→ **Task prompt**
Could you restate the entries below word for word and leave out the pictures?

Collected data
=======
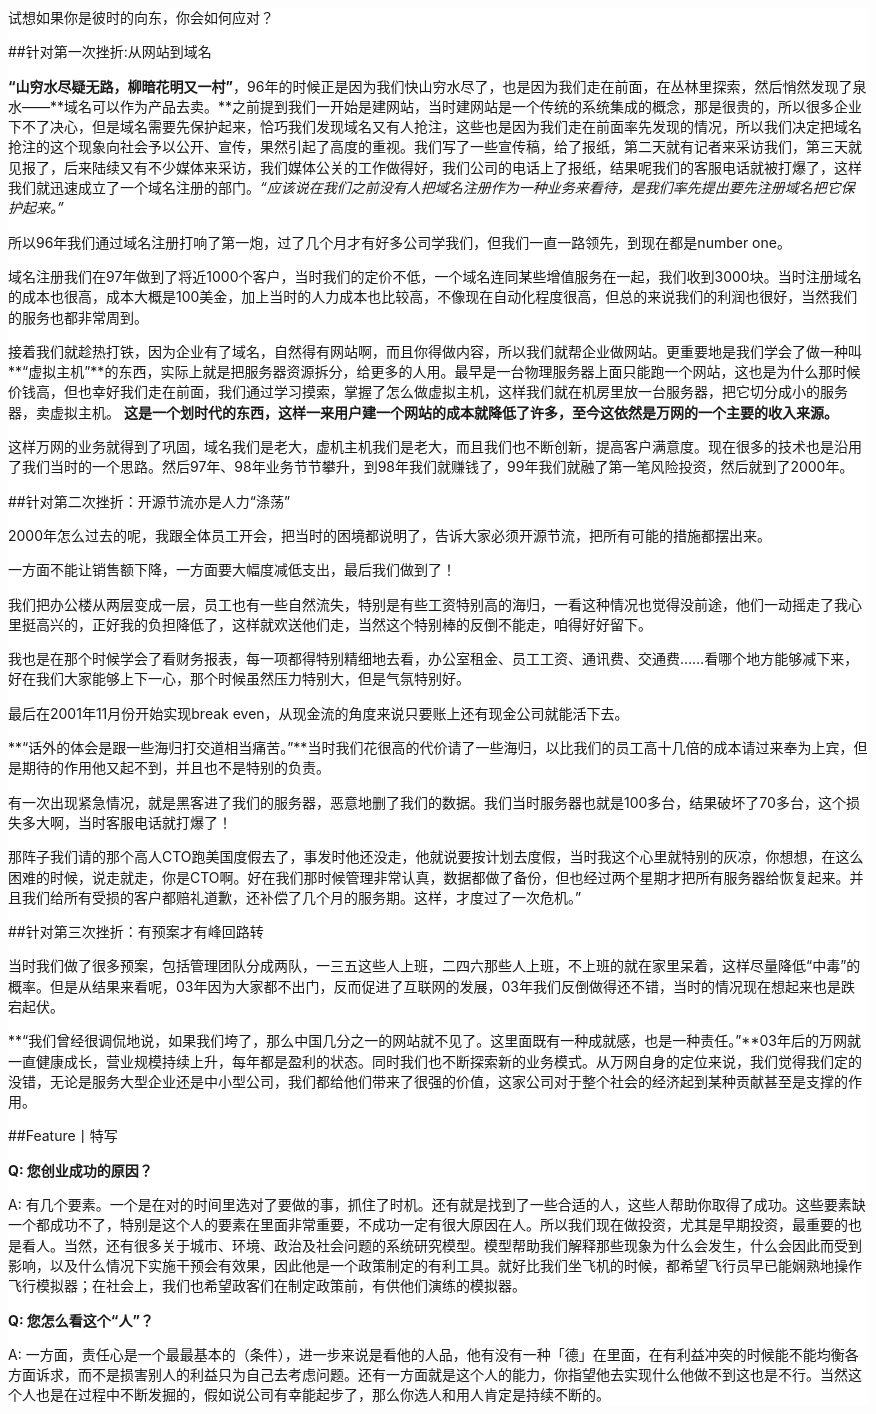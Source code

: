 试想如果你是彼时的向东，你会如何应对？

##针对第一次挫折:从网站到域名

**“山穷水尽疑无路，柳暗花明又一村”**，96年的时候正是因为我们快山穷水尽了，也是因为我们走在前面，在丛林里探索，然后悄然发现了泉水——**域名可以作为产品去卖。**之前提到我们一开始是建网站，当时建网站是一个传统的系统集成的概念，那是很贵的，所以很多企业下不了决心，但是域名需要先保护起来，恰巧我们发现域名又有人抢注，这些也是因为我们走在前面率先发现的情况，所以我们决定把域名抢注的这个现象向社会予以公开、宣传，果然引起了高度的重视。我们写了一些宣传稿，给了报纸，第二天就有记者来采访我们，第三天就见报了，后来陆续又有不少媒体来采访，我们媒体公关的工作做得好，我们公司的电话上了报纸，结果呢我们的客服电话就被打爆了，这样我们就迅速成立了一个域名注册的部门。*“应该说在我们之前没有人把域名注册作为一种业务来看待，是我们率先提出要先注册域名把它保护起来。”*

所以96年我们通过域名注册打响了第一炮，过了几个月才有好多公司学我们，但我们一直一路领先，到现在都是number one。

域名注册我们在97年做到了将近1000个客户，当时我们的定价不低，一个域名连同某些增值服务在一起，我们收到3000块。当时注册域名的成本也很高，成本大概是100美金，加上当时的人力成本也比较高，不像现在自动化程度很高，但总的来说我们的利润也很好，当然我们的服务也都非常周到。

接着我们就趁热打铁，因为企业有了域名，自然得有网站啊，而且你得做内容，所以我们就帮企业做网站。更重要地是我们学会了做一种叫**“虚拟主机”**的东西，实际上就是把服务器资源拆分，给更多的人用。最早是一台物理服务器上面只能跑一个网站，这也是为什么那时候价钱高，但也幸好我们走在前面，我们通过学习摸索，掌握了怎么做虚拟主机，这样我们就在机房里放一台服务器，把它切分成小的服务器，卖虚拟主机。
**这是一个划时代的东西，这样一来用户建一个网站的成本就降低了许多，至今这依然是万网的一个主要的收入来源。**

这样万网的业务就得到了巩固，域名我们是老大，虚机主机我们是老大，而且我们也不断创新，提高客户满意度。现在很多的技术也是沿用了我们当时的一个思路。然后97年、98年业务节节攀升，到98年我们就赚钱了，99年我们就融了第一笔风险投资，然后就到了2000年。

##针对第二次挫折：开源节流亦是人力“涤荡”

2000年怎么过去的呢，我跟全体员工开会，把当时的困境都说明了，告诉大家必须开源节流，把所有可能的措施都摆出来。

一方面不能让销售额下降，一方面要大幅度减低支出，最后我们做到了！

我们把办公楼从两层变成一层，员工也有一些自然流失，特别是有些工资特别高的海归，一看这种情况也觉得没前途，他们一动摇走了我心里挺高兴的，正好我的负担降低了，这样就欢送他们走，当然这个特别棒的反倒不能走，咱得好好留下。

我也是在那个时候学会了看财务报表，每一项都得特别精细地去看，办公室租金、员工工资、通讯费、交通费……看哪个地方能够减下来，好在我们大家能够上下一心，那个时候虽然压力特别大，但是气氛特别好。

最后在2001年11月份开始实现break even，从现金流的角度来说只要账上还有现金公司就能活下去。

**“话外的体会是跟一些海归打交道相当痛苦。”**当时我们花很高的代价请了一些海归，以比我们的员工高十几倍的成本请过来奉为上宾，但是期待的作用他又起不到，并且也不是特别的负责。

有一次出现紧急情况，就是黑客进了我们的服务器，恶意地删了我们的数据。我们当时服务器也就是100多台，结果破坏了70多台，这个损失多大啊，当时客服电话就打爆了！

那阵子我们请的那个高人CTO跑美国度假去了，事发时他还没走，他就说要按计划去度假，当时我这个心里就特别的灰凉，你想想，在这么困难的时候，说走就走，你是CTO啊。好在我们那时候管理非常认真，数据都做了备份，但也经过两个星期才把所有服务器给恢复起来。并且我们给所有受损的客户都赔礼道歉，还补偿了几个月的服务期。这样，才度过了一次危机。”

##针对第三次挫折：有预案才有峰回路转

当时我们做了很多预案，包括管理团队分成两队，一三五这些人上班，二四六那些人上班，不上班的就在家里呆着，这样尽量降低“中毒”的概率。但是从结果来看呢，03年因为大家都不出门，反而促进了互联网的发展，03年我们反倒做得还不错，当时的情况现在想起来也是跌宕起伏。

**“我们曾经很调侃地说，如果我们垮了，那么中国几分之一的网站就不见了。这里面既有一种成就感，也是一种责任。”**03年后的万网就一直健康成长，营业规模持续上升，每年都是盈利的状态。同时我们也不断探索新的业务模式。从万网自身的定位来说，我们觉得我们定的没错，无论是服务大型企业还是中小型公司，我们都给他们带来了很强的价值，这家公司对于整个社会的经济起到某种贡献甚至是支撑的作用。

##Feature丨特写

**Q: 您创业成功的原因？**

A: 有几个要素。一个是在对的时间里选对了要做的事，抓住了时机。还有就是找到了一些合适的人，这些人帮助你取得了成功。这些要素缺一个都成功不了，特别是这个人的要素在里面非常重要，不成功一定有很大原因在人。所以我们现在做投资，尤其是早期投资，最重要的也是看人。当然，还有很多关于城市、环境、政治及社会问题的系统研究模型。模型帮助我们解释那些现象为什么会发生，什么会因此而受到影响，以及什么情况下实施干预会有效果，因此他是一个政策制定的有利工具。就好比我们坐飞机的时候，都希望飞行员早已能娴熟地操作飞行模拟器；在社会上，我们也希望政客们在制定政策前，有供他们演练的模拟器。

**Q: 您怎么看这个“人”？**

A: 一方面，责任心是一个最最基本的（条件），进一步来说是看他的人品，他有没有一种「德」在里面，在有利益冲突的时候能不能均衡各方面诉求，而不是损害别人的利益只为自己去考虑问题。还有一方面就是这个人的能力，你指望他去实现什么他做不到这也是不行。当然这个人也是在过程中不断发掘的，假如说公司有幸能起步了，那么你选人和用人肯定是持续不断的。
=======
→ **Answer section**
Source code

: 试想如果你是彼时的向东，你会如何应对？

##针对第一次挫折:从网站到域名

**“山穷水尽疑无路，柳暗花明又一村”**，96年的时候正是因为我们快山穷水尽了，也是因为我们走在前面，在丛林里探索，然后悄然发现了泉水——**域名可以作为产品去卖。**之前提到我们一开始是建网站，当时建网站是一个传统的系统集成的概念，那是很贵的，所以很多企业下不了决心，但是域名需要先保护起来，恰巧我们发现域名又有人抢注，这些也是因为我们走在前面率先发现的情况，所以我们决定把域名抢注的这个现象向社会予以公开、宣传，果然引起了高度的重视。我们写了一些宣传稿，给了报纸，第二天就有记者来采访我们，第三天就见报了，后来陆续又有不少媒体来采访，我们媒体公关的工作做得好，我们公司的电话上了报纸，结果呢我们的客服电话就被打爆了，这样我们就迅速成立了一个域名注册的部门。*“应该说在我们之前没有人把域名注册作为一种业务来看待，是我们率先提出要先注册域名把它保护起来。”*

所以96年我们通过域名注册打响了第一炮，过了几个月才有好多公司学我们，但我们一直一路领先，到现在都是number one。

域名注册我们在97年做到了将近1000个客户，当时我们的定价不低，一个域名连同某些增值服务在一起，我们收到3000块。当时注册域名的成本也很高，成本大概是100美金，加上当时的人力成本也比较高，不像现在自动化程度很高，但总的来说我们的利润也很好，当然我们的服务也都非常周到。

接着我们就趁热打铁，因为企业有了域名，自然得有网站啊，而且你得做内容，所以我们就帮企业做网站。更重要地是我们学会了做一种叫**“虚拟主机”**的东西，实际上就是把服务器资源拆分，给更多的人用。最早是一台物理服务器上面只能跑一个网站，这也是为什么那时候价钱高，但也幸好我们走在前面，我们通过学习摸索，掌握了怎么做虚拟主机，这样我们就在机房里放一台服务器，把它切分成小的服务器，卖虚拟主机。
**这是一个划时代的东西，这样一来用户建一个网站的成本就降低了许多，至今这依然是万网的一个主要的收入来源。**

这样万网的业务就得到了巩固，域名我们是老大，虚机主机我们是老大，而且我们也不断创新，提高客户满意度。现在很多的技术也是沿用了我们当时的一个思路。然后97年、98年业务节节攀升，到98年我们就赚钱了，99年我们就融了第一笔风险投资，然后就到了2000年。

##针对第二次挫折：开源节流亦是人力“涤荡”

2000年怎么过去的呢，我跟全体员工开会，把当时的困境都说明了，告诉大家必须开源节流，把所有可能的措施都摆出来。

一方面不能让销售额下降，一方面要大幅度减低支出，最后我们做到了！

我们把办公楼从两层变成一层，员工也有一些自然流失，特别是有些工资特别高的海归，一看这种情况也觉得没前途，他们一动摇走了我心里挺高兴的，正好我的负担降低了，这样就欢送他们走，当然这个特别棒的反倒不能走，咱得好好留下。

我也是在那个时候学会了看财务报表，每一项都得特别精细地去看，办公室租金、员工工资、通讯费、交通费……看哪个地方能够减下来，好在我们大家能够上下一心，那个时候虽然压力特别大，但是气氛特别好。

最后在2001年11月份开始实现break even，从现金流的角度来说只要账上还有现金公司就能活下去。

**“话外的体会是跟一些海归打交道相当痛苦。”**当时我们花很高的代价请了一些海归，以比我们的员工高十几倍的成本请过来奉为上宾，但是期待的作用他又起不到，并且也不是特别的负责。

有一次出现紧急情况，就是黑客进了我们的服务器，恶意地删了我们的数据。我们当时服务器也就是100多台，结果破坏了70多台，这个损失多大啊，当时客服电话就打爆了！

那阵子我们请的那个高人CTO跑美国度假去了，事发时他还没走，他就说要按计划去度假，当时我这个心里就特别的灰凉，你想想，在这么困难的时候，说走就走，你是CTO啊。好在我们那时候管理非常认真，数据都做了备份，但也经过两个星期才把所有服务器给恢复起来。并且我们给所有受损的客户都赔礼道歉，还补偿了几个月的服务期。这样，才度过了一次危机。”

##针对第三次挫折：有预案才有峰回路转

当时我们做了很多预案，包括管理团队分成两队，一三五这些人上班，二四六那些人上班，不上班的就在家里呆着，这样尽量降低“中毒”的概率。但是从结果来看呢，03年因为大家都不出门，反而促进了互联网的发展，03年我们反倒做得还不错，当时的情况现在想起来也是跌宕起伏。

**“我们曾经很调侃地说，如果我们垮了，那么中国几分之一的网站就不见了。这里面既有一种成就感，也是一种责任。”**03年后的万网就一直健康成长，营业规模持续上升，每年都是盈利的状态。同时我们也不断探索新的业务模式。从万网自身的定位来说，我们觉得我们定的没错，无论是服务大型企业还是中小型公司，我们都给他们带来了很强的价值，这家公司对于整个社会的经济起到某种贡献甚至是支撑的作用。

##Feature丨特写

**Q: 您创业成功的原因？**

A: 有几个要素。一个是在对的时间里选对了要做的事，抓住了时机。还有就是找到了一些合适的人，这些人帮助你取得了成功。这些要素缺一个都成功不了，特别是这个人的要素在里面非常重要，不成功一定有很大原因在人。所以我们现在做投资，尤其是早期投资，最重要的也是看人。当然，还有很多关于城市、环境、政治及社会问题的系统研究模型。模型帮助我们解释那些现象为什么会发生，什么会因此而受到影响，以及什么情况下实施干预会有效果，因此他是一个政策制定的有利工具。就好比我们坐飞机的时候，都希望飞行员早已能娴熟地操作飞行模拟器；在社会上，我们也希望政客们在制定政策前，有供他们演练的模拟器。

**Q: 您怎么看这个“人”？**

A: 一方面，责任心是一个最最基本的（条件），进一步来说是看他的人品，他有没有一种「德」在里面，在有利益冲突的时候能不能均衡各方面诉求，而不是损害别人的利益只为自己去考虑问题。还有一方面就是这个人的能力，你指望他去实现什么他做不到这也是不行。当然这个人也是在过程中不断发掘的，假如说公司有幸能起步了，那么你选人和用人肯定是持续不断的。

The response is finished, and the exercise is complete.